Anayasa değişikliği vekil seçilme yaşını 18’e indiriyor. Bu konuda sahadan geri dönüşler nasıl? AK Parti 18 yaşla ilgili ne umdu, ne buldu? 

Milletvekili seçilme yaşının 18 indirilmesi bizim hükümet programlarımızda var. Yeni değil. Sürekli değerlendirilen bir konuydu ancak bu anayasa değişikliği teklifinde yer verme imkânımız oldu. Biz meseleye demokratik bir perspektiften bakıyoruz. 25 yaş altındaki gençler nasıl vergilerini tam ödüyorsa; sözleşmeye imza atıp gereğini yerine getiriyorsa; Allah korusun bir suç işlediklerinde cezasını tam çekiyorsa, evlenip çocuk sahibi olabiliyorsa yani hak ve yükümlülükler karşısında nasıl tam mesul ise ve nasıl seçebiliyorsa aynı zamanda seçilebilsin diyoruz. Yani nasıl belirli bir yaşın üstü seçilmesin demiyorsak 25 yaşı altı seçilmesin denilemez. Biz bir çifte standardı ortadan kaldırıyoruz. Seçmek seçilmekten daha büyük sorumluluk gerektirir. 
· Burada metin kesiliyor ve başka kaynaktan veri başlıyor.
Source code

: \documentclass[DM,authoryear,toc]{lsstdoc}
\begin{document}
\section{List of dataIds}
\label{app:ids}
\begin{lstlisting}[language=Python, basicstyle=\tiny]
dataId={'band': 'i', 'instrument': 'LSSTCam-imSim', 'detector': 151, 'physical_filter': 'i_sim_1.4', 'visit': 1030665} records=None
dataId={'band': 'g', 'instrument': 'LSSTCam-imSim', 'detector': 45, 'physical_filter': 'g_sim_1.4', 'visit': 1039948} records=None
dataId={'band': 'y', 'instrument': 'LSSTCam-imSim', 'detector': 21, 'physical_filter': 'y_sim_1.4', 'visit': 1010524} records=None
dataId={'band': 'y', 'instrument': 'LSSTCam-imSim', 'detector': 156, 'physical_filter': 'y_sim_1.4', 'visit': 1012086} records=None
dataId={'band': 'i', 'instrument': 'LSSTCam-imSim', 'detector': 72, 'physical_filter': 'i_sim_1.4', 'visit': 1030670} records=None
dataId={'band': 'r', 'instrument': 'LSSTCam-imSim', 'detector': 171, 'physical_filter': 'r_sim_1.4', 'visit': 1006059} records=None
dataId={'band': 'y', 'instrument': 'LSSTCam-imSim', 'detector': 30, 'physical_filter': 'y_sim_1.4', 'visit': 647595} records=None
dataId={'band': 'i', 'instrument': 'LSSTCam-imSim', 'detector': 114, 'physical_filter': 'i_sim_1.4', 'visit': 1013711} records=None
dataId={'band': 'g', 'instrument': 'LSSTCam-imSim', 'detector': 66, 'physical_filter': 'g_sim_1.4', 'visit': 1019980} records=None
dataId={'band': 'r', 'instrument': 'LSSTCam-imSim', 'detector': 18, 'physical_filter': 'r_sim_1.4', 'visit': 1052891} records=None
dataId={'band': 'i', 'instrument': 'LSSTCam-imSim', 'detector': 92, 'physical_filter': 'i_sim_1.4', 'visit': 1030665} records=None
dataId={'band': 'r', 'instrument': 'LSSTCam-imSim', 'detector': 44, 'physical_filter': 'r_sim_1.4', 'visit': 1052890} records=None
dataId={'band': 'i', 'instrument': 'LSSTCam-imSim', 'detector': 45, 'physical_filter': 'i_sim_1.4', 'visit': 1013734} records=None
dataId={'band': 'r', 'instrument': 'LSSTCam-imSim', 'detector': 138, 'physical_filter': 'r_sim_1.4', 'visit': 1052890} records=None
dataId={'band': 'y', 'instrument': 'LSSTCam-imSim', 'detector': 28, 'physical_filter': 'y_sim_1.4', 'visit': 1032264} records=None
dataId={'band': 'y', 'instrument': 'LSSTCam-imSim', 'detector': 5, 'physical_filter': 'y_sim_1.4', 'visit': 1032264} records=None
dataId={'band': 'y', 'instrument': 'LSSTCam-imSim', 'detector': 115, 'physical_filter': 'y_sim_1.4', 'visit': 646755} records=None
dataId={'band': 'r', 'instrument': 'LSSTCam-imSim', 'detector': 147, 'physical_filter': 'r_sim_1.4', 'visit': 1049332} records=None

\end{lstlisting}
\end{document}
GENÇLERİN ENERJİSİ MECLİSE YANSIYACAK

Bu yaş aralığında ne kadar nüfusumuz var?

18-25 yaş aralığında 7.5 milyon genç kardeşimiz var. İstiyoruz ki parlamentoya yansısın. Ayrıca değişiklik gerçekleştiğinde 20’li yaşlarda gençlerle dolmayacak Meclis. Milletvekili seçilme yaşı daha önce 30’du, 25’e biz indirdik. O dönemde 30 yaş altı 3 milletvekili arkadaşımız vardı. 25’ten 18’e indirildiğinde de muhtemeldir ki 20’lerinde 8-10 milletvekilimiz olacaktır. 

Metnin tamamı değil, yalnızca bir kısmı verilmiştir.